I'm with Leo on this one fellas....I've never conclusively proved either way that motion is the end all-be-all on geese...I honestly don't trouble with motion in the goose dekes anymore. I've hunted over the Avery motion, the dynamic decoy bases for the foots, and the powernecker, windlife, etc. It's whatever suits you, and whatever you believe, but it's a fact that when geese circle your decoys, the decoys always move relative to the gooses' point of view. The effect is accelerated with silhouettes. (Information acquired by another one of my "stupid" experiments that involved an airplane and a good friend with a pilots license). I also watched a flock of geese just this morning land in a harvested wheat field, and all the birds feeding on the ground "froze" to greet the incoming as they landed. For what it's worth!!


----------



## goosebusters (Jan 12, 2006)

HATCHETMAN said:


> I also watched a flock of geese just this morning land in a harvested wheat field, and all the birds feeding on the ground "froze" to greet the incoming as they landed. For what it's worth!!

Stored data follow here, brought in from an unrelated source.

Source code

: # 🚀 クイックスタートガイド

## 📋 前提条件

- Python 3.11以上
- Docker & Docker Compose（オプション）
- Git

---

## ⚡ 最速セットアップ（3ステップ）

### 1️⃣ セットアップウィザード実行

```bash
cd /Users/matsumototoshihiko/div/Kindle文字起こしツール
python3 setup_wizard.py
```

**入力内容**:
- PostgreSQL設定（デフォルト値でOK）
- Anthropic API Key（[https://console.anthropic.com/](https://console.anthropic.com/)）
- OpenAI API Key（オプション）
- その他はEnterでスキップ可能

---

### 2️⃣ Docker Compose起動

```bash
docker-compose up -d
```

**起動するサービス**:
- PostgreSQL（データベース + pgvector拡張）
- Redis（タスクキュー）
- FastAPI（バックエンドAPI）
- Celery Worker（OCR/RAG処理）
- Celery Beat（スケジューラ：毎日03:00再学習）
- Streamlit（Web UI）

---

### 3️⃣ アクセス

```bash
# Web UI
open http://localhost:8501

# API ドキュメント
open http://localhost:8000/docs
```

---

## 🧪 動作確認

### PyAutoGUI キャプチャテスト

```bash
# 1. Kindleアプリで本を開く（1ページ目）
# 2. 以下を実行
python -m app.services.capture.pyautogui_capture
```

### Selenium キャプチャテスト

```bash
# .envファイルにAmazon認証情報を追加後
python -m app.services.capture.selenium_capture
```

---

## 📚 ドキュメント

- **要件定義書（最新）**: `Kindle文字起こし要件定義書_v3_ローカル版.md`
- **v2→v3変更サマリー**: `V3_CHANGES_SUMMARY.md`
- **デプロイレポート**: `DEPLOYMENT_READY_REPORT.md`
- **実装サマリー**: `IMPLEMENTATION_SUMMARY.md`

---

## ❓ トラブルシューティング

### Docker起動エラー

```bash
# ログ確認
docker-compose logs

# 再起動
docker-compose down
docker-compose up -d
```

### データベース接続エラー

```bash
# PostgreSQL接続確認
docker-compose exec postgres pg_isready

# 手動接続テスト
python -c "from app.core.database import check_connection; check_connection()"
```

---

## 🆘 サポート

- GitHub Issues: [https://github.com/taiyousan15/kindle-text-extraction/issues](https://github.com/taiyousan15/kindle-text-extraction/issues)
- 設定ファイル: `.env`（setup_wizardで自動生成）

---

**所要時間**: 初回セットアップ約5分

That is completely true, in fact on our last scouting run my girlfriend asked why the geese weren't moving. Couldn't be too important, definetly not as big for Canadas as it is for snows.


----------



## WingedShooter7 (Oct 28, 2005)

one word Junk...rubber bands on my motion base makes me a little scared..

Id go with the Avery motion cones.


----------



## Leo Porcello (Jul 10, 2003)

Its funny when Decoy Dancers came out and they use a rubber band I don't remember words like:



> Junk, scared, worthless, absolute garbage, ...being used


I would say hunt over them first before you form your over all opinion and publically slam them. I just don't think Art and Barnie would just through a crap product out there to make a quick buck.


----------



## CobisCaller (Sep 4, 2002)

> I just don't think Art and Barnie would just through a crap product out there to make a quick buck.


That's kinda what I've been thinking. 
:beer:


----------



## Horker23 (Mar 2, 2006)

They are rubber bands though! When it gets cold rubber doesnt expand well and from what i know about them from messing around with them at cabelas, you can spin them over 360 degree's. The rubber bands arnt going to work to long. then your stuck with a decoys that spin in circles. I havent seen to many geese that have this trick down yet!


----------



## diver_sniper (Sep 6, 2004)

Motion is indeed over-rated. It looks cool, real cool, but really, when birds are on the ground they are not walking all over the place. Most if not all of them are stationary, every few minutes they'll walk a few feet, then stand still again.

You're only fooling yourself if you think you need a spread full of decoys that look like they are on the move. You also have to wonder if the birds actually see much of the movement from 40 yards plus. Cuz when they are at 20 yards thats when I'm pullin the trigger, whether my dekes are doin the two step or not.


----------